## Exercise brief
Return the entries in full, exactly as written.

(Records drawn from a dataset)
=== Begin Enclosure ===

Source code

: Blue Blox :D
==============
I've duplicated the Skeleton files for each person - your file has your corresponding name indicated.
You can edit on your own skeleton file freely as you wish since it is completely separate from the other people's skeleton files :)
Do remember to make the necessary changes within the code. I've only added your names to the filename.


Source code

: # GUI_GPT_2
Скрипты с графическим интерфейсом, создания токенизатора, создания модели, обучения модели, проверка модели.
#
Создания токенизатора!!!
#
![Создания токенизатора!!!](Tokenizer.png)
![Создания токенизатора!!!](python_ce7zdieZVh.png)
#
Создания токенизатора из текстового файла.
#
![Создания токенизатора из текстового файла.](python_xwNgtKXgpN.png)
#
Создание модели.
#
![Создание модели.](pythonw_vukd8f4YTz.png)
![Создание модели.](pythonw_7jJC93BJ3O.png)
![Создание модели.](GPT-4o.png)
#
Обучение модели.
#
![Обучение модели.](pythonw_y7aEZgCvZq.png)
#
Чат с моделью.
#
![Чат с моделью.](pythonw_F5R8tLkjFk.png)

=== End Enclosure ===

## Final answer
Source code

: Blue Blox :D
==============
I've duplicated the Skeleton files for each person - your file has your corresponding name indicated.
You can edit on your own skeleton file freely as you wish since it is completely separate from the other people's skeleton files :)
Do remember to make the necessary changes within the code. I've only added your names to the filename.


Source code

: # GUI_GPT_2
Скрипты с графическим интерфейсом, создания токенизатора, создания модели, обучения модели, проверка модели.
#
Создания токенизатора!!!
#
![Создания токенизатора!!!](Tokenizer.png)
![Создания токенизатора!!!](python_ce7zdieZVh.png)
#
Создания токенизатора из текстового файла.
#
![Создания токенизатора из текстового файла.](python_xwNgtKXgpN.png)
#
Создание модели.
#
![Создание модели.](pythonw_vukd8f4YTz.png)
![Создание модели.](pythonw_7jJC93BJ3O.png)
![Создание модели.](GPT-4o.png)
#
Обучение модели.
#
![Обучение модели.](pythonw_y7aEZgCvZq.png)
#
Чат с моделью.
#
![Чат с моделью.](pythonw_F5R8tLkjFk.png)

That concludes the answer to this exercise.